##### TASK INPUT #####

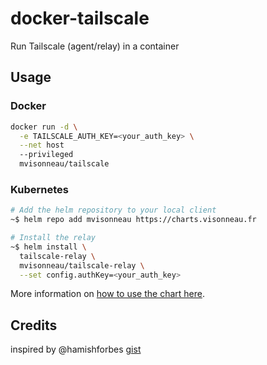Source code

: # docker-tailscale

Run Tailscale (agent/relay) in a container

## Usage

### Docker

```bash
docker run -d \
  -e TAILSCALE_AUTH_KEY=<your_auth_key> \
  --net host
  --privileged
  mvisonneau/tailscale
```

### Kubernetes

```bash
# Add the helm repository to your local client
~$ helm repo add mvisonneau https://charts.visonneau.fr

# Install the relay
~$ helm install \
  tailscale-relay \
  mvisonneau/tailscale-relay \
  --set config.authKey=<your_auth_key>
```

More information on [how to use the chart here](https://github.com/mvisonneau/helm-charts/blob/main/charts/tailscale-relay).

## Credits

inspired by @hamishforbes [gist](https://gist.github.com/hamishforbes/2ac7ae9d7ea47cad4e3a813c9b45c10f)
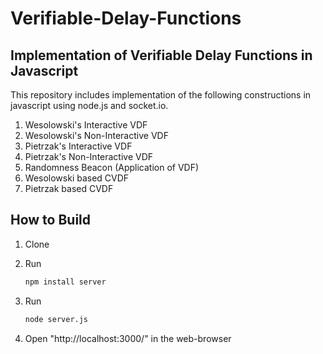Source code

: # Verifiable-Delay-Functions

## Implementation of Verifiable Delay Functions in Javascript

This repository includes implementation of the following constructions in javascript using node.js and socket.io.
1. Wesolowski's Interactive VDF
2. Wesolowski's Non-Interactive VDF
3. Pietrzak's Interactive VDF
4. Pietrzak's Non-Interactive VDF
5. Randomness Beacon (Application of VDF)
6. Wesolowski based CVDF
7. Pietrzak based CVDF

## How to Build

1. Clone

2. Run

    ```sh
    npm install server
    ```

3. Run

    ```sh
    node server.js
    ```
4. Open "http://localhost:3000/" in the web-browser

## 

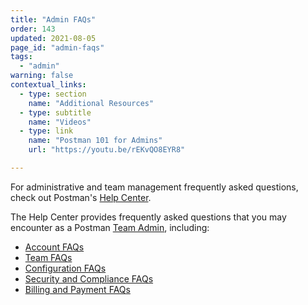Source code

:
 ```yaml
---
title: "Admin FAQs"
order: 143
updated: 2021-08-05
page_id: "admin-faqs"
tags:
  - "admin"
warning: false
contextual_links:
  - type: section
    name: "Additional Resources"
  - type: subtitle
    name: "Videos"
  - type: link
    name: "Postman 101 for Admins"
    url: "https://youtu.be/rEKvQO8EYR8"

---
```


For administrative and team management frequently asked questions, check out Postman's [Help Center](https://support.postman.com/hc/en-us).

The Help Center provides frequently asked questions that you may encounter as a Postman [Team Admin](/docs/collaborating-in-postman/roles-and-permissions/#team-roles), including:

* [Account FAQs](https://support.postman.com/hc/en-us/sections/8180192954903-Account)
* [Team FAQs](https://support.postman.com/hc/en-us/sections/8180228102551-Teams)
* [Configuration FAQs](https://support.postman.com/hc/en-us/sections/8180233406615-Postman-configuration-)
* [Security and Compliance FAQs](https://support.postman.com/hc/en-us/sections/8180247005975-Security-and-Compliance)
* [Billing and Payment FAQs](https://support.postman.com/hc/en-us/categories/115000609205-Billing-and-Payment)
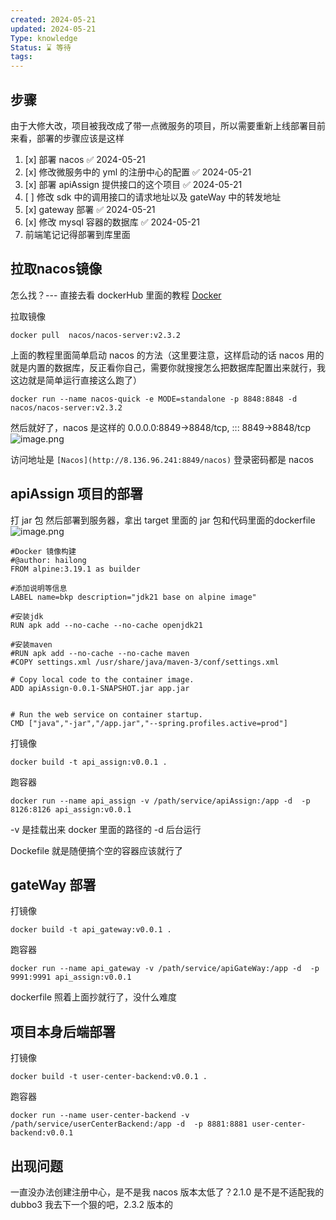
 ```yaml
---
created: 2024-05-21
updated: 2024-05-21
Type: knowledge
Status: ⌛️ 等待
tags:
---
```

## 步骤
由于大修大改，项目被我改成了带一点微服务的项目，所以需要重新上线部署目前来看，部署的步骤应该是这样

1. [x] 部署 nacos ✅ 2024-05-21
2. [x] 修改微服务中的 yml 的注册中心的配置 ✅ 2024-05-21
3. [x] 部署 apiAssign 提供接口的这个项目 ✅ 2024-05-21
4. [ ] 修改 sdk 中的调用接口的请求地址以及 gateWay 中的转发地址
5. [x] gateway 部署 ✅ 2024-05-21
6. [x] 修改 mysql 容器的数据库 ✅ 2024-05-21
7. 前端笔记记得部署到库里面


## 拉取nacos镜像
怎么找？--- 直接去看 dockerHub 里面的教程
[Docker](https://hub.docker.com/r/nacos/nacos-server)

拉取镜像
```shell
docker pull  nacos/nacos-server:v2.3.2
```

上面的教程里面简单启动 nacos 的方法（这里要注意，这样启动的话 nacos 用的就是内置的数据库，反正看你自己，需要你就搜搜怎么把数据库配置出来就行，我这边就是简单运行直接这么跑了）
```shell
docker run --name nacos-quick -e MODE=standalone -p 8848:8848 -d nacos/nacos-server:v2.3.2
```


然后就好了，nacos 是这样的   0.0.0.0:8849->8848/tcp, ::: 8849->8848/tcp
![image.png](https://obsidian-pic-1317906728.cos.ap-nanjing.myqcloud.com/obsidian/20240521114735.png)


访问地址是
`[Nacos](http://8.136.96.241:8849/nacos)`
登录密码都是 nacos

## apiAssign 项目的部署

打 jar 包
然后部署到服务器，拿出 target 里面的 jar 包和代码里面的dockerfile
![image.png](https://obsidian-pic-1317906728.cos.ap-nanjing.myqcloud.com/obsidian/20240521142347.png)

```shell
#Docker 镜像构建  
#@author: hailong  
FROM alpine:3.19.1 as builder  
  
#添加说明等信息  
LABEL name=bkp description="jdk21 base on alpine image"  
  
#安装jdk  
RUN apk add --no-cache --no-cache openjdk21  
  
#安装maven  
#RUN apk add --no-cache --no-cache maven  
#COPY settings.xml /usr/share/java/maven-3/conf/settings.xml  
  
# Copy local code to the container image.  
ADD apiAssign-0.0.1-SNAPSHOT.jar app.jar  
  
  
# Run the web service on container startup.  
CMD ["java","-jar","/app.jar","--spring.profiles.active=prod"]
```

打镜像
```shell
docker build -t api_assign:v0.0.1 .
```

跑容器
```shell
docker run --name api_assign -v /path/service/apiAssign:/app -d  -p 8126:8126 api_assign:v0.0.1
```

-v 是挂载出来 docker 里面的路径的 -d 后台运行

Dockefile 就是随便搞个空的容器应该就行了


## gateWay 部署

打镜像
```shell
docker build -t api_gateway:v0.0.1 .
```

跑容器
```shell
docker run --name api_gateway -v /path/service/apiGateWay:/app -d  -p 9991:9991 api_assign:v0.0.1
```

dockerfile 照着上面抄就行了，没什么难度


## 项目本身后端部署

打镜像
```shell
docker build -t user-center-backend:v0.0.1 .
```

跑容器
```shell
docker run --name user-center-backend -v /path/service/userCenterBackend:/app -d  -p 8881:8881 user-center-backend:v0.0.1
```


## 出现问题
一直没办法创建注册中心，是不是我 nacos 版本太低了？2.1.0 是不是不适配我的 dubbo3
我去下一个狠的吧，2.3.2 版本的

#####

* [DIRECTIONS FOR THIS TASK]:
Copy out exactly the material that runs from the line with "1. Wesolowski's Interactive VDF" to the line with "怎么找？--- 直接去看 dockerHub 里面的教程", ends included, and leave the pictures behind.

* [ANSWER BOX]:
1. Wesolowski's Interactive VDF
2. Wesolowski's Non-Interactive VDF
3. Pietrzak's Interactive VDF
4. Pietrzak's Non-Interactive VDF
5. Randomness Beacon (Application of VDF)
6. Wesolowski based CVDF
7. Pietrzak based CVDF

## How to Build

1. Clone

2. Run

    ```sh
    npm install server
    ```

3. Run

    ```sh
    node server.js
    ```
4. Open "http://localhost:3000/" in the web-browser

## 

Source code

:
 ```yaml
---
title: "Admin FAQs"
order: 143
updated: 2021-08-05
page_id: "admin-faqs"
tags:
  - "admin"
warning: false
contextual_links:
  - type: section
    name: "Additional Resources"
  - type: subtitle
    name: "Videos"
  - type: link
    name: "Postman 101 for Admins"
    url: "https://youtu.be/rEKvQO8EYR8"

---
```


For administrative and team management frequently asked questions, check out Postman's [Help Center](https://support.postman.com/hc/en-us).

The Help Center provides frequently asked questions that you may encounter as a Postman [Team Admin](/docs/collaborating-in-postman/roles-and-permissions/#team-roles), including:

* [Account FAQs](https://support.postman.com/hc/en-us/sections/8180192954903-Account)
* [Team FAQs](https://support.postman.com/hc/en-us/sections/8180228102551-Teams)
* [Configuration FAQs](https://support.postman.com/hc/en-us/sections/8180233406615-Postman-configuration-)
* [Security and Compliance FAQs](https://support.postman.com/hc/en-us/sections/8180247005975-Security-and-Compliance)
* [Billing and Payment FAQs](https://support.postman.com/hc/en-us/categories/115000609205-Billing-and-Payment)
 ```yaml
---
created: 2024-05-21
updated: 2024-05-21
Type: knowledge
Status: ⌛️ 等待
tags:
---
```

## 步骤
由于大修大改，项目被我改成了带一点微服务的项目，所以需要重新上线部署目前来看，部署的步骤应该是这样

1. [x] 部署 nacos ✅ 2024-05-21
2. [x] 修改微服务中的 yml 的注册中心的配置 ✅ 2024-05-21
3. [x] 部署 apiAssign 提供接口的这个项目 ✅ 2024-05-21
4. [ ] 修改 sdk 中的调用接口的请求地址以及 gateWay 中的转发地址
5. [x] gateway 部署 ✅ 2024-05-21
6. [x] 修改 mysql 容器的数据库 ✅ 2024-05-21
7. 前端笔记记得部署到库里面


## 拉取nacos镜像
怎么找？--- 直接去看 dockerHub 里面的教程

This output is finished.